Important Note: You will create AWS resources during the exercise which will incur cost in your AWS account. It is recommended to clean-up the resources as soon as you finish the exercise to minimize the cost.

Working with Data API for Amazon Redshift

Amazon Redshift can be accessed using the built-in Data API. Applications can use Redshift Data API to enable data access, ingest, and egress. The Data API takes care of managing database connections and returning data. The Data API stores the query results for 24 hours and is asynchronous so one can retrieve the results later.

In this exercise, a Cloud9 based environment is used to talk to the Redshift Cluster using the Data API and Python as the programming language.

The AWS Resource consumption for the exercise falls under AWS Free Tier.

Step1: Pre-Requisite


You need to have an AWS account with administrative access to complete the exercise. If you don’t have an AWS account, kindly use the link to create free trial account for AWS.

Step2: Launch Redshift Cluster


Let’s start with launching a Redshift cluster which will be accessed using the Data API.

  1. Login to the AWS Console and choose Ireland as the region.

  2. Goto Redshift Management Console and click on the Create cluster button.

    Redshift Data API

  3. On the next screen, type in dojoredshift for the cluster identifier and select Free trial option.

    Redshift Data API

  4. On the same screen, in the Database configurations section, type in **Password1!” for the master user password field. Keep rest of the fields as the default. Finally click on the Create cluster in the bottom of the screen.

    Redshift Data API

  5. It will take a moment to create the Redshift cluster. Wait till the status of the cluster changes to Available.

    Redshift Data API

  6. Few things to remember about the cluster which will be useful later.

    cluster identifier: dojoredshift

    username: awsuser

    password: Password1!

    database: dev

  7. The cluster is ready. Let’s put some data in the cluster database dev.

Step3: Insert Data in Redshift Database


Let’s prepare some data in the Redshift cluster database so that we can query it later using the Data API.

  1. In the Redshift Management Console, click on the EDITOR menu in the left. It will open the Connect to database popup. Select Create new connection option. Select dojoredshift as the cluster. Type in dev for the database. Type in awsuser for the user and Password1! for the password. Finally click on the Connect to database button to connect to the cluster.

    Redshift Data API

  2. On the next screen, run the following SQL statement to create the countrybusinessindex table in the dev database.

    Redshift Data API

    create table countrybusinessindex
    (
    Country varchar(100),
    BusinessIndex int
    )
    

    `

  3. Next run the following SQL statement to insert data (4 records) into the countrybusinessindex table in the dev database. It is just creating a table and some records which can be accessed using the Data API. The data is sample and has no actual presentation or meaning.

    Redshift Data API

    insert into countrybusinessindex values
    ('Albania',1),
    ('Angola',1),
    ('Australia',8),
    ('Austria',6);
    

    `

  4. The sample data is ready. In the next step, you configure Amazon Secrets Manager to store Redshift cluster credentials so that it can be used by the Redshift Data API.

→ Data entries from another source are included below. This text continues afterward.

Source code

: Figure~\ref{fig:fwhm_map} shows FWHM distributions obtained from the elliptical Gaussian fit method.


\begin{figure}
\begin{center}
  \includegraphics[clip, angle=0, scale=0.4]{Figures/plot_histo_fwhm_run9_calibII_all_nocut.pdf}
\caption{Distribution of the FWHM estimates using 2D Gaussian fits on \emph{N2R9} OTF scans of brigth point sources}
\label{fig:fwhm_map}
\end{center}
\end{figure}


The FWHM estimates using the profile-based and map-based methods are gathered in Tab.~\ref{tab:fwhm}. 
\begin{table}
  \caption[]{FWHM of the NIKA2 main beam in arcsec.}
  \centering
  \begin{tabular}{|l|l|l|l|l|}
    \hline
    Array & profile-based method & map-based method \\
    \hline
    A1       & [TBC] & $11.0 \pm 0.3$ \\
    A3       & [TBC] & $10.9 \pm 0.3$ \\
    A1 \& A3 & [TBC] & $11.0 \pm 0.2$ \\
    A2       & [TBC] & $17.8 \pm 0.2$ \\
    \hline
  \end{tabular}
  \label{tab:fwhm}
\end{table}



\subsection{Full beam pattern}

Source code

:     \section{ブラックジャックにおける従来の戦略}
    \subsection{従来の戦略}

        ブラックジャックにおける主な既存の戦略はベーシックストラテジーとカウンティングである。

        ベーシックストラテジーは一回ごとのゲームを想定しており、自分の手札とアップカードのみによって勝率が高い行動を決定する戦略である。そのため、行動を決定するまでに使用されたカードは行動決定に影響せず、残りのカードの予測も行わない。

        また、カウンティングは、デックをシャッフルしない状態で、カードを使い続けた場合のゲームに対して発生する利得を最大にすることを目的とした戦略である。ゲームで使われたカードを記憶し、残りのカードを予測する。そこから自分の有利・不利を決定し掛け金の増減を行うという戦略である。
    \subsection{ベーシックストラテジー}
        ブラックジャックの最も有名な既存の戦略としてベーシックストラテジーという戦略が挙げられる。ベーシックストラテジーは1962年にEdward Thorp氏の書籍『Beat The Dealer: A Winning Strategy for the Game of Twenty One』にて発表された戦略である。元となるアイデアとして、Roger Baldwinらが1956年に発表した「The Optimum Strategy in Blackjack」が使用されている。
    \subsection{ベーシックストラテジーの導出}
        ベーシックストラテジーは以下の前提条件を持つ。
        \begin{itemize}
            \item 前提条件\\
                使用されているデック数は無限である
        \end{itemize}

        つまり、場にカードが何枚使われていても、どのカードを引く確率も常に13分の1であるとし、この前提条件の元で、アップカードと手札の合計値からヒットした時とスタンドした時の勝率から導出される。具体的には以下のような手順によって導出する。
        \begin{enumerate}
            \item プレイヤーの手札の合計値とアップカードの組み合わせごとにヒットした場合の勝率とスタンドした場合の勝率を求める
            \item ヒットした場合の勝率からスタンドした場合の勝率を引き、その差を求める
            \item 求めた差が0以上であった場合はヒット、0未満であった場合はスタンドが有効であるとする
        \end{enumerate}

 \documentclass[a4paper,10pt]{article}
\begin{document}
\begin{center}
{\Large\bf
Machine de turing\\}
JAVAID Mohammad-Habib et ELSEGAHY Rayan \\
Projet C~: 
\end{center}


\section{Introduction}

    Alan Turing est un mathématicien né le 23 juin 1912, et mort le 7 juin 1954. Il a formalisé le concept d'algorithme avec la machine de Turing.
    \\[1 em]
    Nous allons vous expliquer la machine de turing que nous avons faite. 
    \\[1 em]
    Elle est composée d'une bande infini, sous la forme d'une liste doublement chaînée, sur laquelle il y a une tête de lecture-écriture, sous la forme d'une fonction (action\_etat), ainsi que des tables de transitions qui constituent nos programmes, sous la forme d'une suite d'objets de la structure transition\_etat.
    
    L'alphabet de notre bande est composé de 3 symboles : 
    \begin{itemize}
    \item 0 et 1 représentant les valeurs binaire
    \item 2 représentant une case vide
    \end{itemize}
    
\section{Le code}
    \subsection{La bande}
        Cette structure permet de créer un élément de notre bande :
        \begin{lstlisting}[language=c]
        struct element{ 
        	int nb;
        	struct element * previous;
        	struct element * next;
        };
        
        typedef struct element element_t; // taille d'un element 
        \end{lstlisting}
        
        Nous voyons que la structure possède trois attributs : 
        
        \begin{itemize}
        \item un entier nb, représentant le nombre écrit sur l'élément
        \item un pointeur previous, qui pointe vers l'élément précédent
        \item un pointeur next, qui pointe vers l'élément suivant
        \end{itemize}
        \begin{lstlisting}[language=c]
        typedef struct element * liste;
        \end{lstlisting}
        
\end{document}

Step4: Configure Secrets Manager


Configure Amazon Secrets Manager to store Redshift credentials.

  1. Goto Secrets Management console and click on the Store a new secret button.

    Redshift Data API

  2. On the next screen, select Credentials for Redshift cluster option. Type in awsuser as the user name. Type in Password1! as the password. Select dojoredshift Redshift cluster. Keep rest of the configuration to the default. Click on the Next button.

    Redshift Data API

  3. On the next screen, type in dojosecret for the secret name. Click on the Next button.

    Redshift Data API

  4. On the next screen, keep the default configuration and click on the Next button.

  5. On the next screen, click on the Store button. The secret is created in no time. Open the secret details to make note of secret ARN. You need it later in the exercise.

    Redshift Data API

  6. The secret manager is ready. Let’s launch a SageMaker Notebook which you use for the Python programming.

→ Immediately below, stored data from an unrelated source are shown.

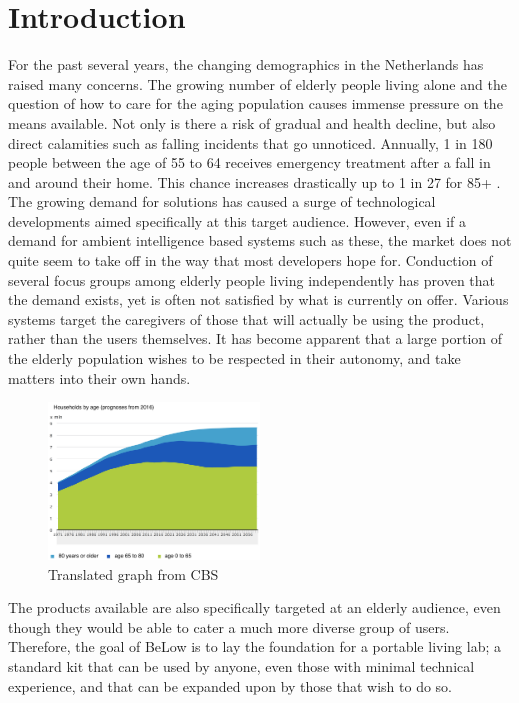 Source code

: \documentclass{below-ext}
\begin{document}
\section{Introduction}
For the past several years, the changing demographics in the Netherlands has raised many concerns. The growing number of elderly people living alone and the question of how to care for the aging population causes immense pressure on the means available. Not only is there a risk of gradual and health decline, but also direct calamities such as falling incidents that go unnoticed. Annually, 1 in 180 people between the age of 55 to 64 receives emergency treatment after a fall in and around their home. This chance increases drastically up to 1 in 27 for 85+ \cite{seh}.  The growing demand for solutions has caused a  surge of technological developments aimed specifically at this target audience. However, even if a demand for ambient intelligence based systems such as these, the market does not quite seem to take off in the way that most developers hope for. Conduction of several focus groups among elderly people living independently has proven that the demand exists, yet is often not satisfied by what is currently on offer. Various systems target the caregivers of those that will actually be using the product, rather than the users themselves. It has become apparent that a large portion of the elderly population wishes to be respected in their autonomy, and take matters into their own hands.\cite{cbs_households}


\begin{figure}
\centering
\includegraphics[width=0.5\textwidth]{cbs_household_age_report}
\caption[Translated graph]{Translated graph from CBS\footnotemark }
\label{fig:cbs}
\end{figure}
The products available are also specifically targeted at an elderly audience, even though they would be able to cater a much more diverse group of users. Therefore, the goal of BeLow is to lay the foundation for a portable living lab; a standard kit that can be used by anyone, even those with minimal technical experience, and that can be expanded upon by those that wish to do so.
\end{document}
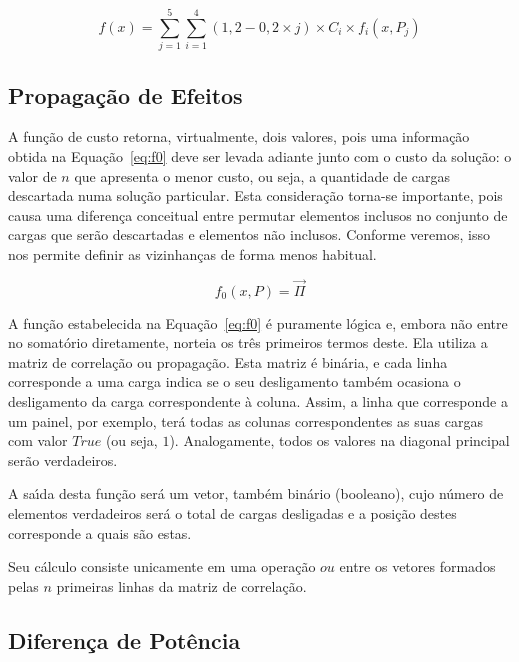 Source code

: \begin{equation} \label{eq:pond}
	f\left( x \right) = \sum_{j=1}^{5}{\sum_{i=1}^{4}{\left(1,2-0,2\times j\right) \times C_{i} \times f_{i} \left( x, P_{j} \right)}}
\end{equation}

\subsection{Propaga{\c c}{\~a}o de Efeitos} \label{subsec:f0}

A fun{\c c}{\~a}o de custo retorna, virtualmente, dois valores, pois uma informa{\c c}{\~a}o obtida na Equa{\c c}{\~a}o~\ref{eq:f0} deve ser levada adiante junto com o custo da solu{\c c}{\~a}o: o valor de $n$ que apresenta o menor custo, ou seja, a quantidade de cargas descartada numa solu{\c c}{\~a}o particular. Esta considera{\c c}{\~a}o torna-se importante, pois causa uma diferen{\c c}a conceitual entre permutar elementos inclusos no conjunto de cargas que ser{\~a}o descartadas e elementos n{\~a}o inclusos. Conforme veremos, isso nos permite definir as vizinhan{\c c}as de forma menos habitual.

\begin{equation} \label{eq:f0}
	f_{0} \left( x, P \right) = \vec{\Pi}
\end{equation}

A fun{\c c}{\~a}o estabelecida na Equa{\c c}{\~a}o~\ref{eq:f0} {\'e} puramente l{\'o}gica e, embora n{\~a}o entre no somat{\'o}rio diretamente, norteia os tr{\^e}s primeiros termos deste. Ela utiliza a matriz de correla{\c c}{\~a}o ou propaga{\c c}{\~a}o. Esta matriz {\'e} bin{\'a}ria, e cada linha corresponde a uma carga indica se o seu desligamento tamb{\'e}m ocasiona o desligamento da carga correspondente {\`a} coluna. Assim, a linha que corresponde a um painel, por exemplo, ter{\'a} todas as colunas correspondentes as suas cargas com valor $True$ (ou seja, $1$). Analogamente, todos os valores na diagonal principal ser{\~a}o verdadeiros.

A sa{\'\i}da desta fun{\c c}{\~a}o ser{\'a} um vetor, tamb{\'e}m bin{\'a}rio (booleano), cujo n{\'u}mero de elementos verdadeiros ser{\'a} o total de cargas desligadas e a posi{\c c}{\~a}o destes corresponde a quais s{\~a}o estas.

Seu c{\'a}lculo consiste unicamente em uma opera{\c c}{\~a}o $ou$ entre os vetores formados pelas $n$ primeiras linhas da matriz de correla{\c c}{\~a}o.

\subsection{Diferen{\c c}a de Pot{\^e}ncia} \label{subsec:f1}

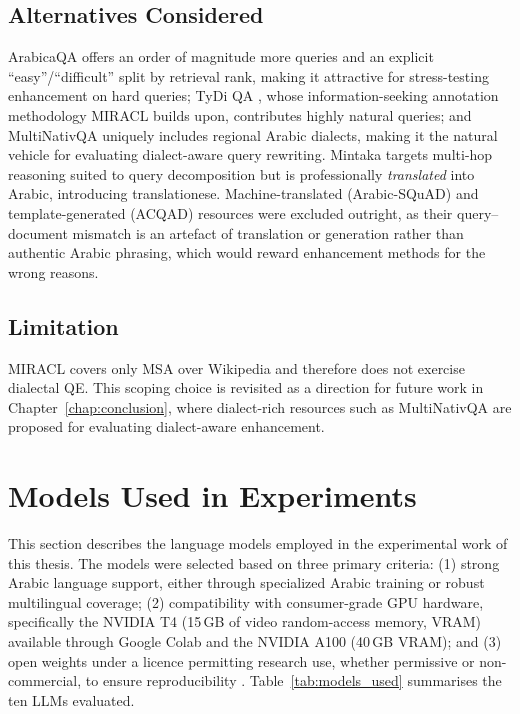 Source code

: \subsection{Alternatives Considered}
ArabicaQA \cite{abdallah_2024_arabicaqa} offers an order of magnitude more queries and an explicit ``easy''/``difficult'' split by retrieval rank, making it attractive for stress-testing enhancement on hard queries; TyDi QA \cite{clark_2020_tydiqa}, whose information-seeking annotation methodology MIRACL builds upon, contributes highly natural queries; and MultiNativQA \cite{hasan_2024_nativqa} uniquely includes regional Arabic dialects, making it the natural vehicle for evaluating dialect-aware query rewriting. Mintaka \cite{sen_2022_mintaka} targets multi-hop reasoning suited to query decomposition but is professionally \emph{translated} into Arabic, introducing translationese. Machine-translated (Arabic-SQuAD) and template-generated (ACQAD) resources were excluded outright, as their query--document mismatch is an artefact of translation or generation rather than authentic Arabic phrasing, which would reward enhancement methods for the wrong reasons.

\subsection{Limitation}
MIRACL covers only MSA over Wikipedia and therefore does not exercise dialectal QE. This scoping choice is revisited as a direction for future work in Chapter~\ref{chap:conclusion}, where dialect-rich resources such as MultiNativQA are proposed for evaluating dialect-aware enhancement.

\section{Models Used in Experiments}
\label{sec:models_used}

This section describes the language models employed in the experimental work of this thesis. The models were selected based on three primary criteria: (1) strong Arabic language support, either through specialized Arabic training or robust multilingual coverage; (2) compatibility with consumer-grade GPU hardware, specifically the NVIDIA T4 (15\,GB of video random-access memory, VRAM) available through Google Colab and the NVIDIA A100 (40\,GB VRAM); and (3) open weights under a licence permitting research use, whether permissive or non-commercial, to ensure reproducibility \cite{song_2024_a}. Table~\ref{tab:models_used} summarises the ten LLMs evaluated.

Step5: Configure SageMaker Notebook


The exercise will use Amazon SageMaker Notebook as the client to call Redshift Data API. Before you launch the SageMaker Notebook, you create an IAM role which SageMaker Notebook will use.

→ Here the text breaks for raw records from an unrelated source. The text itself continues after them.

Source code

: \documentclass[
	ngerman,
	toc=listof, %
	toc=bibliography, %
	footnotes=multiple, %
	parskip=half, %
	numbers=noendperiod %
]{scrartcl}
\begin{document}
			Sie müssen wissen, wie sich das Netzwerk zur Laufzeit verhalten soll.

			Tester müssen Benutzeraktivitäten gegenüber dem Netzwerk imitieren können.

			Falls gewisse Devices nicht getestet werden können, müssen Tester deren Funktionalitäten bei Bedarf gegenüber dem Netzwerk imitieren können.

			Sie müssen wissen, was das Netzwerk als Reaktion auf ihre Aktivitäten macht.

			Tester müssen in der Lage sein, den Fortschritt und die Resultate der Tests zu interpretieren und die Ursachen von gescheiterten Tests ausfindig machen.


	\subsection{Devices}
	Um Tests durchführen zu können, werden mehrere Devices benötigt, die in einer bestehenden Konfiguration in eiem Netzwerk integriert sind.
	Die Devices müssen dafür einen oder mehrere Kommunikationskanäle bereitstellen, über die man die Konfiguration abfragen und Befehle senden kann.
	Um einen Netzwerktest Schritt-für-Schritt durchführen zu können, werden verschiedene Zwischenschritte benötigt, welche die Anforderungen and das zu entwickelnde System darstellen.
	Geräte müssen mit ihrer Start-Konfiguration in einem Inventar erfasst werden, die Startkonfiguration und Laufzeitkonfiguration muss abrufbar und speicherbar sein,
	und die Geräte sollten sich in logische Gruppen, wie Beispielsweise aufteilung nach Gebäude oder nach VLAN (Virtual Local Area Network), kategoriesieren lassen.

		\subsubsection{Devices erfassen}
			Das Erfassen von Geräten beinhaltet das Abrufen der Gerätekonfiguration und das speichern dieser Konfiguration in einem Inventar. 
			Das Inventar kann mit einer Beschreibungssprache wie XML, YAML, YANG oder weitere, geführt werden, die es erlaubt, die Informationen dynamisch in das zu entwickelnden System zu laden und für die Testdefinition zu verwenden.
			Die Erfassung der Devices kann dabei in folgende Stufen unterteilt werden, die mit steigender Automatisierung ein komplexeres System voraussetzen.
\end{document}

  1. Goto the IAM Management console, click on the Roles menu in the left and then click on the Create role button.

    Redshift Data API

  2. On the next screen, select SageMaker as the service and click on the Next: Permissions button.

    Redshift Data API

  3. On the next screen, click on the Next: Tags button.

  4. On the next screen, click on the Next: Review button.

  5. On the next screen, type in dojosagemakerrole as the role name and click on the Create role button.

    Redshift Data API

  6. The role is created in no time. Open the dojosagemakerrole role details, remove AmazonSageMakerFullAccess policy and attach PowerUserAccess policy to the role.

    Redshift Data API

  7. The role is ready. Let’s launch the Notebook. Goto Amazon SageMaker console. Select Notebook instances in the left and then click on the Create notebook instance button.

    Redshift Data API

  8. On the next screen, type in dojodataapinotebook as the notebook instance name, select dojosagemakerrole as the IAM role. Leave rest of the configuration as the default and click on the Create notebook instance button.

    Redshift Data API

  9. The notebook instance launch starts. Wait till the status changes to InService.

    Redshift Data API

  10. The notebook is ready, let’s write Python code to use Data API for Redshift.

Step6: Programming with Data API


The notebook instance is ready. You now write code which calls Redshift Data API to make query from the database table.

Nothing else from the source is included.